## WHAT YOU SHOULD DO
Each line of the records below that holds "syntax" should be returned.

-- Opening Marker --

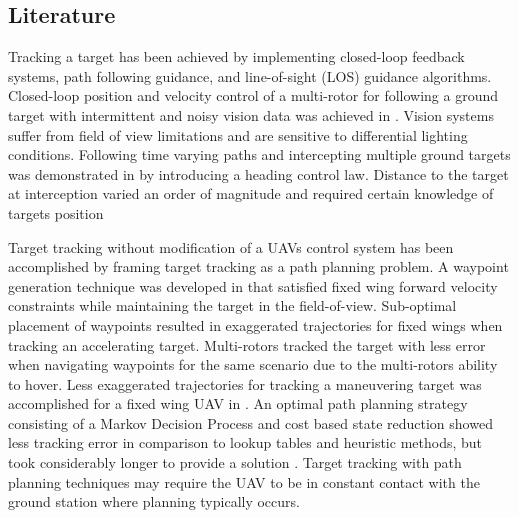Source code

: \documentclass[conference]{IEEEtran}
\begin{document}
\subsection{Literature}
Tracking a target has been achieved by implementing closed-loop feedback systems, path following guidance, and line-of-sight (LOS) guidance algorithms. Closed-loop position and velocity control of a multi-rotor for following a ground target with intermittent and noisy vision data was achieved in \cite{teuliere_chasing_2011}. Vision systems suffer from field of view limitations and are sensitive to differential lighting conditions. Following time varying paths and intercepting multiple ground targets was demonstrated in \cite{oliveira_moving_2016} by introducing a heading control law. Distance to the target at interception varied an order of magnitude and required certain knowledge of targets position 

Target tracking without modification of a UAVs control system has been accomplished by framing target tracking as a path planning problem. A waypoint generation technique was developed in \cite{ariyur_autonomous_2008} that satisfied fixed wing forward velocity constraints while maintaining the target in the field-of-view. Sub-optimal placement of waypoints resulted in exaggerated trajectories for fixed wings when tracking an accelerating target. Multi-rotors tracked the target with less error when navigating waypoints for the same scenario due to the multi-rotors ability to hover. Less exaggerated trajectories for tracking a maneuvering target was accomplished for a fixed wing UAV in \cite{lee_strategies_2003}.  An optimal path planning strategy consisting of a Markov Decision Process and cost based state reduction showed less tracking error in comparison to lookup tables and heuristic methods, but took considerably longer to provide a solution \cite{baek_optimal_2013}. Target tracking with path planning techniques may require the UAV to be in constant contact with the ground station where planning typically occurs.  
\end{document}
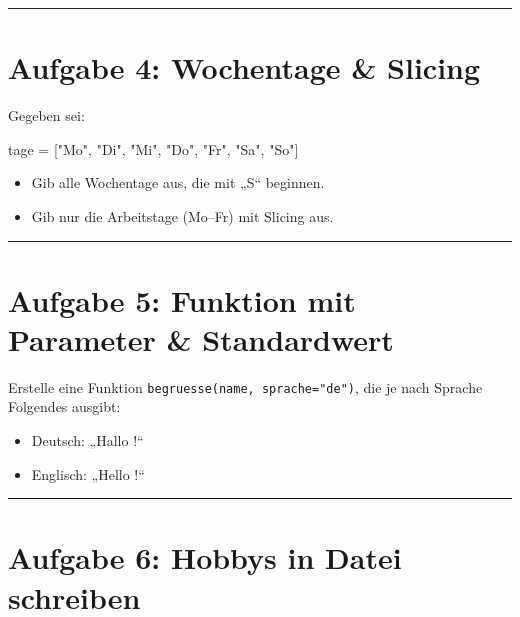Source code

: \documentclass[
  letterpaper,
  DIV=11,
  numbers=noendperiod]{scrreprt}
\newenvironment{Shaded}{\begin{snugshade}}{\end{snugshade}}
\newcommand{\NormalTok}[1]{\textcolor[rgb]{0.00,0.23,0.31}{#1}}
\newcommand{\OperatorTok}[1]{\textcolor[rgb]{0.37,0.37,0.37}{#1}}
\newcommand{\StringTok}[1]{\textcolor[rgb]{0.13,0.47,0.30}{#1}}
\providecommand{\tightlist}{%
  \setlength{\itemsep}{0pt}\setlength{\parskip}{0pt}}\usepackage{longtable,booktabs,array}
\begin{document}
\begin{center}\rule{0.5\linewidth}{0.5pt}\end{center}

\section{Aufgabe 4: Wochentage \&
Slicing}\label{aufgabe-4-wochentage-slicing}

Gegeben sei:

\begin{Shaded}
\begin{Highlighting}[]
\NormalTok{tage }\OperatorTok{=}\NormalTok{ [}\StringTok{"Mo"}\NormalTok{, }\StringTok{"Di"}\NormalTok{, }\StringTok{"Mi"}\NormalTok{, }\StringTok{"Do"}\NormalTok{, }\StringTok{"Fr"}\NormalTok{, }\StringTok{"Sa"}\NormalTok{, }\StringTok{"So"}\NormalTok{]}
\end{Highlighting}
\end{Shaded}

\begin{itemize}
\tightlist
\item
  Gib alle Wochentage aus, die mit „S`` beginnen.
\item
  Gib nur die Arbeitstage (Mo--Fr) mit Slicing aus.
\end{itemize}

\begin{center}\rule{0.5\linewidth}{0.5pt}\end{center}

\section{Aufgabe 5: Funktion mit Parameter \&
Standardwert}\label{aufgabe-5-funktion-mit-parameter-standardwert}

Erstelle eine Funktion \texttt{begruesse(name,\ sprache="de")}, die je
nach Sprache Folgendes ausgibt:

\begin{itemize}
\tightlist
\item
  Deutsch: „Hallo !{}``
\item
  Englisch: „Hello !{}``
\end{itemize}

\begin{center}\rule{0.5\linewidth}{0.5pt}\end{center}

\section{Aufgabe 6: Hobbys in Datei
schreiben}\label{aufgabe-6-hobbys-in-datei-schreiben}
\end{document}
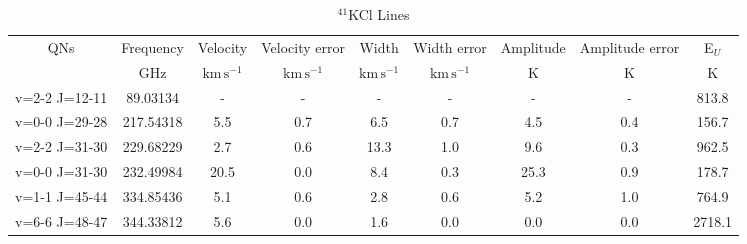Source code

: \begin{table*}[htp]
\centering
\caption{$^{41}$KCl Lines}
\begin{tabular}{ccccccccc}
\label{tab:41KCl_salt_lines}
QNs & Frequency & Velocity & Velocity error & Width & Width error & Amplitude & Amplitude error & E$_U$ \\
 & $\mathrm{GHz}$ & $\mathrm{km\,s^{-1}}$ & $\mathrm{km\,s^{-1}}$ & $\mathrm{km\,s^{-1}}$ & $\mathrm{km\,s^{-1}}$ & $\mathrm{K}$ & $\mathrm{K}$ & $\mathrm{K}$ \\
\hline
v=2-2 J=12-11 & 89.03134 & - & - & - & - & - & - & 813.8 \\
v=0-0 J=29-28 & 217.54318 & 5.5 & 0.7 & 6.5 & 0.7 & 4.5 & 0.4 & 156.7 \\
v=2-2 J=31-30 & 229.68229 & 2.7 & 0.6 & 13.3 & 1.0 & 9.6 & 0.3 & 962.5 \\
v=0-0 J=31-30 & 232.49984 & 20.5 & 0.0 & 8.4 & 0.3 & 25.3 & 0.9 & 178.7 \\
v=1-1 J=45-44 & 334.85436 & 5.1 & 0.6 & 2.8 & 0.6 & 5.2 & 1.0 & 764.9 \\
v=6-6 J=48-47 & 344.33812 & 5.6 & 0.0 & 1.6 & 0.0 & 0.0 & 0.0 & 2718.1 \\
\hline
\end{tabular}

\par 
\end{table*}
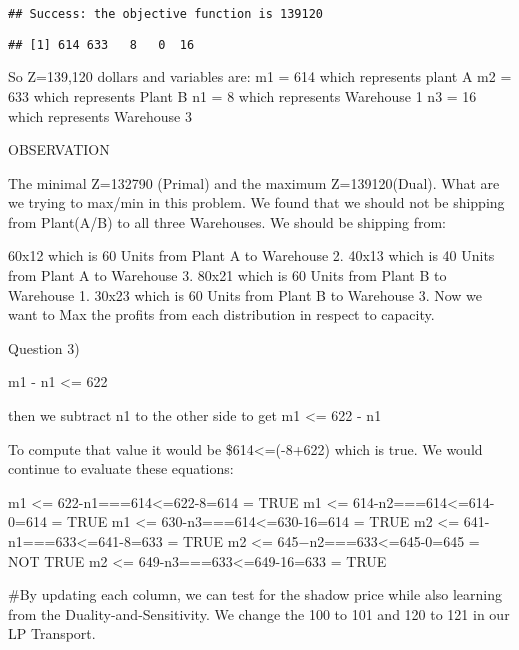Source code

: \documentclass[
]{article}
\newenvironment{Shaded}{\begin{snugshade}}{\end{snugshade}}
\newcommand{\FunctionTok}[1]{\textcolor[rgb]{0.00,0.00,0.00}{#1}}
\newcommand{\NormalTok}[1]{#1}
\newcommand{\SpecialCharTok}[1]{\textcolor[rgb]{0.00,0.00,0.00}{#1}}
\newcommand{\StringTok}[1]{\textcolor[rgb]{0.31,0.60,0.02}{#1}}
\begin{document}
\begin{verbatim}
## Success: the objective function is 139120
\end{verbatim}

\begin{Shaded}
\end{Shaded}

\begin{verbatim}
## [1] 614 633   8   0  16
\end{verbatim}

So Z=139,120 dollars and variables are: m1 = 614 which represents plant
A m2 = 633 which represents Plant B n1 = 8 which represents Warehouse 1
n3 = 16 which represents Warehouse 3

OBSERVATION

The minimal Z=132790 (Primal) and the maximum Z=139120(Dual). What are
we trying to max/min in this problem. We found that we should not be
shipping from Plant(A/B) to all three Warehouses. We should be shipping
from:

60x12 which is 60 Units from Plant A to Warehouse 2. 40x13 which is 40
Units from Plant A to Warehouse 3. 80x21 which is 60 Units from Plant B
to Warehouse 1. 30x23 which is 60 Units from Plant B to Warehouse 3. Now
we want to Max the profits from each distribution in respect to
capacity.

Question 3)

m1 - n1 \textless= 622

then we subtract n1 to the other side to get m1 \textless= 622 - n1

To compute that value it would be \$614\textless=(-8+622) which is true.
We would continue to evaluate these equations:

m1 \textless= 622-n1===614\textless=622-8=614 = TRUE m1 \textless=
614-n2===614\textless=614-0=614 = TRUE m1 \textless=
630-n3===614\textless=630-16=614 = TRUE m2 \textless=
641-n1===633\textless=641-8=633 = TRUE m2 \textless=
645−n2===633\textless=645-0=645 = NOT TRUE m2 \textless=
649-n3===633\textless=649-16=633 = TRUE

\#By updating each column, we can test for the shadow price while also
learning from the Duality-and-Sensitivity. We change the 100 to 101 and
120 to 121 in our LP Transport.
\end{document}
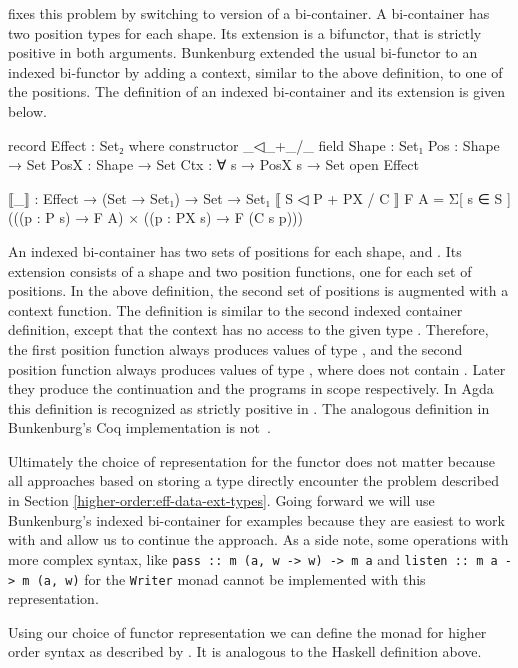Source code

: \textcite{bunkenburg2019modeling} fixes this problem by switching to version of
a bi-container.
A bi-container has two position types for each shape.
Its extension is a bifunctor, that is strictly positive in both arguments.
Bunkenburg extended the usual bi-functor to an indexed bi-functor by adding a
context, similar to the above definition, to one of the positions.
The definition of an indexed bi-container and its extension is given below.

\begin{code}
record Effect : Set₂ where
  constructor _◁_+_/_
  field
    Shape : Set₁
    Pos : Shape → Set
    PosX : Shape → Set
    Ctx : ∀ s → PosX s → Set
open Effect

⟦_⟧ : Effect → (Set → Set₁) → Set → Set₁
⟦ S ◁ P + PX / C ⟧ F A = Σ[ s ∈ S ] (((p : P s) → F A) × ((p : PX s) → F (C s p)))
\end{code}
An indexed bi-container has two sets of positions for each shape, 
and .
Its extension consists of a shape and two position functions, one for each set
of positions.
In the above definition, the second set of positions is augmented with a context
function.
The definition is similar to the second indexed container definition, except
that the context has no access to the given type .
Therefore, the first position function always produces values of type
, and the second position function always produces values of
type , where  does not contain
.
Later they produce the continuation and the programs in scope respectively.
In Agda this definition is recognized as strictly positive in .
The analogous definition in Bunkenburg's Coq implementation is
not~\cite{bunkenburg2019modeling}.
 
Ultimately the choice of representation for the functor does not matter because
all approaches based on storing a type directly encounter the problem described
in Section \ref{higher-order:eff-data-ext-types}.
Going forward we will use Bunkenburg's indexed bi-container for examples because
they are easiest to work with and allow us to continue the approach.
As a side note, some operations with more complex syntax, like
\texttt{pass :: m (a, w -> w) -> m a} and
\texttt{listen :: m a -> m (a, w)} for the 
\texttt{Writer} monad cannot be implemented with this
representation.
 
Using our choice of functor representation we can define the 
monad for higher order syntax as described by
\textcite{DBLP:conf/haskell/WuSH14}.
It is analogous to the Haskell definition above.

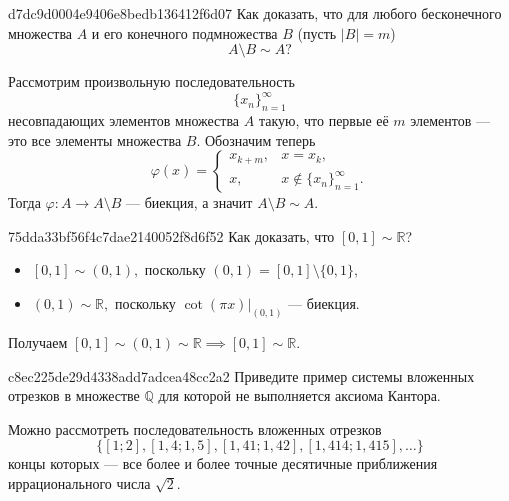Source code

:     \begin{note}{d7dc9d0004e9406e8bedb136412f6d07}
        Как доказать, что для любого бесконечного множества \( A \) и его конечного
        подмножества \( B \) (пусть \( |B| = m \)) \[
            A \setminus B \sim  A?
        \]

        \begin{cloze}{1}
            Рассмотрим произвольную последовательность \[
                \{ x_n \}_{n = 1} ^{\infty }
            \] несовпадающих элементов множества \( A \) такую, что первые её \( m \)
            элементов --- это все элементы множества \( B. \) Обозначим теперь \[
                \varphi(x) = \begin{cases}
                    x_{k + m}, & x = x_k, \\
                    x, & x \not\in \{ x_n \}_{n = 1}^{\infty }.
                \end{cases}
            \] Тогда \( \varphi : A \to A \setminus B \) --- биекция, а значит
            \( A \setminus B \sim A. \)
        \end{cloze}
    \end{note}

    \begin{note}{75dda33bf56f4c7dae2140052f8d6f52}
        Как доказать, что \( [0, 1] \sim \mathbb R  \)?

        \begin{cloze}{1}
            \begin{itemize}
                \item \( [0, 1] \sim (0, 1),  \) поскольку \( (0, 1) = [0, 1]
                    \setminus \{ 0, 1 \},  \)
                \item \( (0, 1) \sim \mathbb R, \)  поскольку \( \cot (\pi
                    x)|_{(0, 1)} \) --- биекция.
            \end{itemize}
            Получаем \( [0, 1] \sim (0, 1) \sim \mathbb R \implies [0, 1] \sim
            \mathbb R. \)
        \end{cloze}
    \end{note}

    \begin{note}{c8ec225de29d4338add7adcea48cc2a2}
        Приведите пример системы вложенных отрезков в множестве \( \mathbb Q  \)
        для которой не выполняется аксиома Кантора.

        \begin{cloze}{1}
            Можно рассмотреть последовательность вложенных отрезков \[
                \{ [1;2], [1{,}4;1{,}5], [1{,}41;1{,}42],
                    [1{,}414;1{,}415],\ldots \}
            \] концы которых --- все более и более точные десятичные приближения
            иррационального числа \( \sqrt{2}. \)
        \end{cloze}
    \end{note}

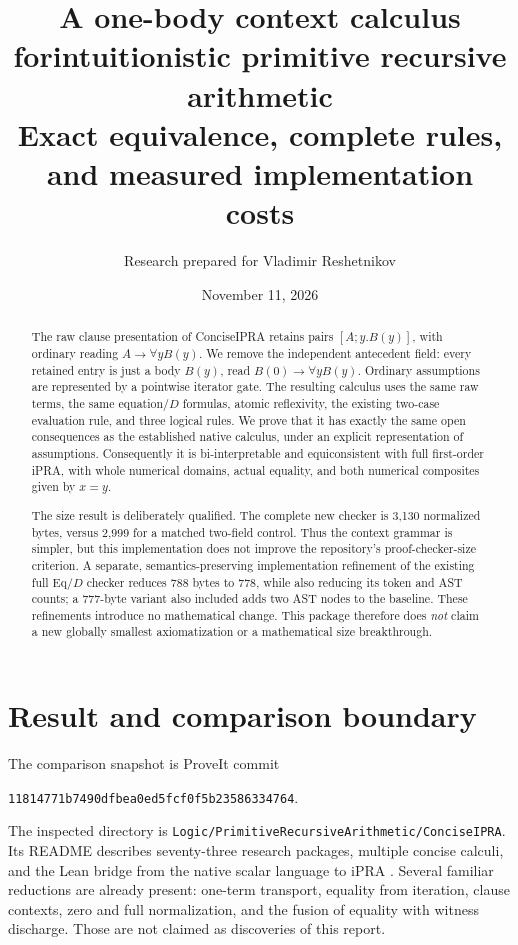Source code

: \documentclass[11pt]{article}
\title{\textbf{A one-body context calculus for\newline intuitionistic primitive recursive arithmetic}\\[6pt]
 \large Exact equivalence, complete rules, and measured implementation costs}
\author{Research prepared for Vladimir Reshetnikov}
\date{November 11, 2026}
\theoremstyle{definition}
\theoremstyle{remark}
\begin{document}
\maketitle
\begin{abstract}
The raw clause presentation of ConciseIPRA retains pairs
$[A;y.B(y)]$, with ordinary reading $A\to\forall y B(y)$.
We remove the independent antecedent field: every retained entry is just
a body $B(y)$, read $B(0)\to\forall yB(y)$. Ordinary assumptions are
represented by a pointwise iterator gate. The resulting calculus uses the
same raw terms, the same equation/$D$ formulas, atomic reflexivity, the
existing two-case evaluation rule, and three logical rules. We prove that
it has exactly the same open consequences as the established native
calculus, under an explicit representation of assumptions. Consequently
it is bi-interpretable and equiconsistent with full first-order iPRA, with
whole numerical domains, actual equality, and both numerical composites
given by $x=y$.

The size result is deliberately qualified. The complete new checker is
3,130 normalized bytes, versus 2,999 for a matched two-field control.
Thus the context grammar is simpler, but this implementation does not
improve the repository's proof-checker-size criterion. A separate,
semantics-preserving implementation refinement of the existing full Eq/$D$
checker reduces 788 bytes to 778, while also reducing its token and AST
counts; a 777-byte variant also included adds two AST nodes to the baseline.
These refinements introduce no mathematical change.
This package therefore does \emph{not} claim a new globally smallest
axiomatization or a mathematical size breakthrough.
\end{abstract}

\section{Result and comparison boundary}

The comparison snapshot is ProveIt commit
\begin{center}\small\texttt{11814771b7490dfbea0ed5fcf0f5b23586334764}.\end{center}
The inspected directory is
\texttt{Logic/PrimitiveRecursiveArithmetic/ConciseIPRA}.
Its README describes seventy-three research packages, multiple concise
calculi, and the Lean bridge from the native scalar language to iPRA
\cite{readme,nativebridge}. Several familiar reductions are already present:
one-term transport, equality from iteration, clause contexts, zero and full
normalization, and the fusion of equality with witness discharge. Those
are not claimed as discoveries of this report.
\end{document}
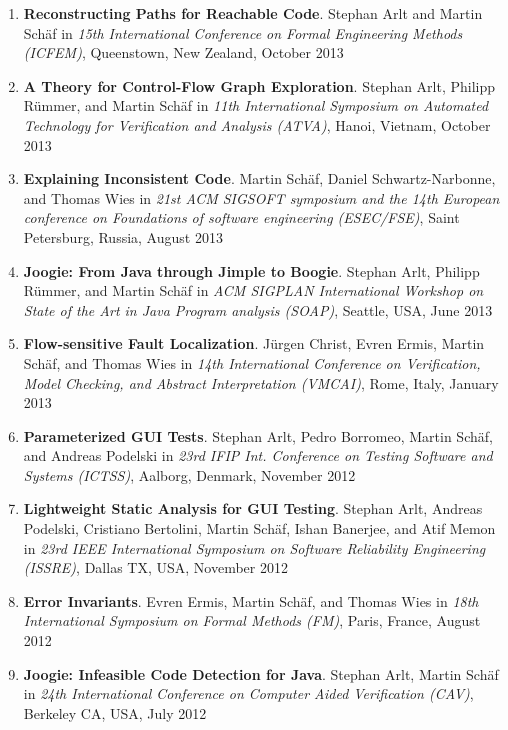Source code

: \begin{enumerate}
\item \textbf{Reconstructing Paths for Reachable Code}.
Stephan Arlt and  Martin Sch\"af in \emph{15th International Conference on
Formal Engineering Methods (ICFEM)}, Queenstown, New Zealand, October 2013


\item \textbf{A Theory for Control-Flow Graph Exploration}.
Stephan Arlt, Philipp R\"ummer, and  Martin Sch\"af in \emph{11th International
Symposium on Automated Technology for Verification and Analysis (ATVA)},
Hanoi, Vietnam, October 2013

\item \textbf{Explaining Inconsistent Code}.  
Martin Sch\"af, Daniel Schwartz-Narbonne, and Thomas Wies in \emph{21st ACM
SIGSOFT symposium and the 14th European conference on Foundations of software
engineering (ESEC/FSE)}, Saint Petersburg, Russia, August 2013


\item \textbf{Joogie: From Java through Jimple to Boogie}. Stephan
Arlt, Philipp R\"ummer, and  Martin Sch\"af  in \emph{ ACM SIGPLAN International Workshop 
on State of the Art in Java Program analysis (SOAP)}, Seattle, USA, June 2013


\item \textbf{Flow-sensitive Fault Localization}.  J\"urgen Christ, Evren Ermis, Martin Sch\"af, 
and Thomas Wies in \emph{14th International Conference on Verification, Model Checking, and 
Abstract Interpretation (VMCAI)}, Rome, Italy, January 2013

\item \textbf{Parameterized GUI Tests}. Stephan
Arlt, Pedro Borromeo,  Martin Sch\"af, and Andreas Podelski  in \emph{ 23rd
IFIP Int. Conference on Testing Software and Systems (ICTSS)}, Aalborg, Denmark,
November 2012

  
\item \textbf{Lightweight Static Analysis for GUI Testing}. Stephan
Arlt, Andreas Podelski, Cristiano Bertolini, Martin Sch\"af, Ishan Banerjee, and
Atif Memon in \emph{ 23rd IEEE International Symposium on Software Reliability
Engineering (ISSRE)}, Dallas TX, USA, November 2012


\item \textbf{Error Invariants}. Evren Ermis, Martin Sch\"af, and Thomas Wies in
\emph{18th International Symposium on Formal Methods (FM)}, Paris, France,
August 2012

\item \textbf{Joogie: Infeasible Code Detection for Java}. Stephan Arlt, Martin
Sch\"af in \emph{24th International Conference on Computer Aided Verification
(CAV)}, Berkeley CA, USA, July 2012


\end{enumerate}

-- Closing Marker --

## EXPECTED OUTPUT
As a side note, some operations with more complex syntax, like
monad for higher order syntax as described by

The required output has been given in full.